PowerQuad private RAM problem above 8kB

3,694 Views
Mateo
Contributor II

Hello,

I use PowerQuad private RAM in LPCXpresso55S69 development board to accelerate computation.
From documentation PowerQuad private RAM has size of 16kB, but I have problem with addressing upper half. It seems that data from lower half of private RAM are overwritten if upper half are used.
I add sample project when write to upper half of private RAM causes that data is overwritten. When there is no call to upper half, example works OK.

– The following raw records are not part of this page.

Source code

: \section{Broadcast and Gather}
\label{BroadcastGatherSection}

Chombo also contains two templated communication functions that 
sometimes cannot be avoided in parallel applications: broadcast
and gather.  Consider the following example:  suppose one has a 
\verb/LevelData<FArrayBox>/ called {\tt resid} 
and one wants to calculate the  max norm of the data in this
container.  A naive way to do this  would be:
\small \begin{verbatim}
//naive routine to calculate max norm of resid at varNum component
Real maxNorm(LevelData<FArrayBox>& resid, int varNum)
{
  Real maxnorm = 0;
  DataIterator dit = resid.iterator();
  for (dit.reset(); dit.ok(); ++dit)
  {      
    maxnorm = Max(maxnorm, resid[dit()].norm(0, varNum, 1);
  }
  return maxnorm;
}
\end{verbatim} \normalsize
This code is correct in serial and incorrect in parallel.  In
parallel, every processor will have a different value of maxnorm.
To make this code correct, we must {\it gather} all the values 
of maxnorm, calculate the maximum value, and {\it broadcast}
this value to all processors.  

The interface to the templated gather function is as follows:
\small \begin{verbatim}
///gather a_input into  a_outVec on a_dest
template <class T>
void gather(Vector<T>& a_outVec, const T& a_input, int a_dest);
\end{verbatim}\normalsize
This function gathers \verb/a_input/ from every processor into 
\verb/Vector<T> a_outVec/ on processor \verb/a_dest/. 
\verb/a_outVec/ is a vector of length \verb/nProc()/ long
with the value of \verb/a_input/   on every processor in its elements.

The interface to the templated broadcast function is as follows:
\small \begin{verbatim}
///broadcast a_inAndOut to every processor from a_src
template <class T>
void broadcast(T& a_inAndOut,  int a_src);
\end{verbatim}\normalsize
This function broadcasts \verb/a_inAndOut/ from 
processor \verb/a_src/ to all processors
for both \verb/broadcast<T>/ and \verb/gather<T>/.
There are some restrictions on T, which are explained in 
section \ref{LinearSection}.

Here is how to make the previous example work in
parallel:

/*******************************************************************************
 * Definitions
 ******************************************************************************/
#define DEMO_POWERQUAD POWERQUAD

#define EXAMPLE_ASSERT_TRUE(x)            \
    if (!(x))                             \
    {                                     \
        PRINTF("%s error\r\n", __func__); \
        while (1)                         \
        {                                 \
        }                                 \
    }

#define EXAMPLE_FIR_DATA_LEN     256
#define EXAMPLE_FIR_TAP_LEN      256
/*
 * Power Quad driver uses the first 4K private RAM, the RAM starts from 0xE0001000
 * could be used for other purpose.
 */
#define EXAMPLE_PRIVATE_RAM_1 ((float *)0xE0001000)
#define EXAMPLE_PRIVATE_RAM_3 ((float *)0xE0003000)


/* Float FIR */
static void PQ_FIRFloatExample(void)
{
    uint32_t i;
    pq_config_t pqConfig;

    PQ_GetDefaultConfig(&pqConfig);
    PQ_SetConfig(DEMO_POWERQUAD, &pqConfig);

    // Move data that will be moved back to buffer and compared, placed from 4kB of memory
    PQ_MatrixScale(DEMO_POWERQUAD, POWERQUAD_MAKE_MATRIX_LEN(16, EXAMPLE_FIR_TAP_LEN / 16, 0), 1.0f, s_firTaps,
                   EXAMPLE_PRIVATE_RAM_1);
    PQ_WaitDone(DEMO_POWERQUAD);

    // Move other data in private PowerQuad memory, placed from 12kB of memory
    // If this block is commented, example works, no overwrite
    PQ_MatrixScale(DEMO_POWERQUAD, POWERQUAD_MAKE_MATRIX_LEN(16, EXAMPLE_FIR_TAP_LEN / 16, 0), 1.0f, s_firOutputRef,
                   EXAMPLE_PRIVATE_RAM_3);
    PQ_WaitDone(DEMO_POWERQUAD);

    // Move back table from memory placed form 4kB of memory
    PQ_MatrixScale(DEMO_POWERQUAD, POWERQUAD_MAKE_MATRIX_LEN(16, EXAMPLE_FIR_TAP_LEN / 16, 0), 1.0f , EXAMPLE_PRIVATE_RAM_1,
        PowerQuadOutput);
    PQ_WaitDone(DEMO_POWERQUAD);

    // Data moved back to main memory are from second table not from first. Assert fails
    for (i = 0; i < EXAMPLE_FIR_DATA_LEN; i++)
    {
        EXAMPLE_ASSERT_TRUE(fabs(PowerQuadOutput[i] - s_firTaps[i]) < 0.00001);
    }
}

Could please check this and help with problem?

Best regards,
Mateusz

Labels (1)
0 Kudos
Reply
10 Replies

3,621 Views
Mateo
Contributor II

Hi xiangjun_rong,

I modified SDK example "lpcxpresso55s69_powerquad_fir_fast" to present problem. I use every solution that you provide:

1. TMPBASE is in shared memory

 

  pqConfig.tmpBase        = (uint32_t *) PowerQuadTemp;
  PQ_SetConfig(DEMO_POWERQUAD, &pqConfig);

2. SRAM4 is checked that is not used
Linker output:
" SRAM_4: 0 GB 16 KB 0.00%"
Map file:
SRAM_4 0x20040000 0x00004000 xrw

3. Only user accessible addres are used 0xE000_3000 and 0xE000_1000

// First 4K not used as is reserved for PowerQuad
#define EXAMPLE_PRIVATE_RAM_0 ((float *)0xE0000000)
// Memory that can be used by user, divided in 4K blocks
#define EXAMPLE_PRIVATE_RAM_1 ((float *)0xE0001000)
#define EXAMPLE_PRIVATE_RAM_2 ((float *)0xE0002000)
#define EXAMPLE_PRIVATE_RAM_3 ((float *)0xE0003000)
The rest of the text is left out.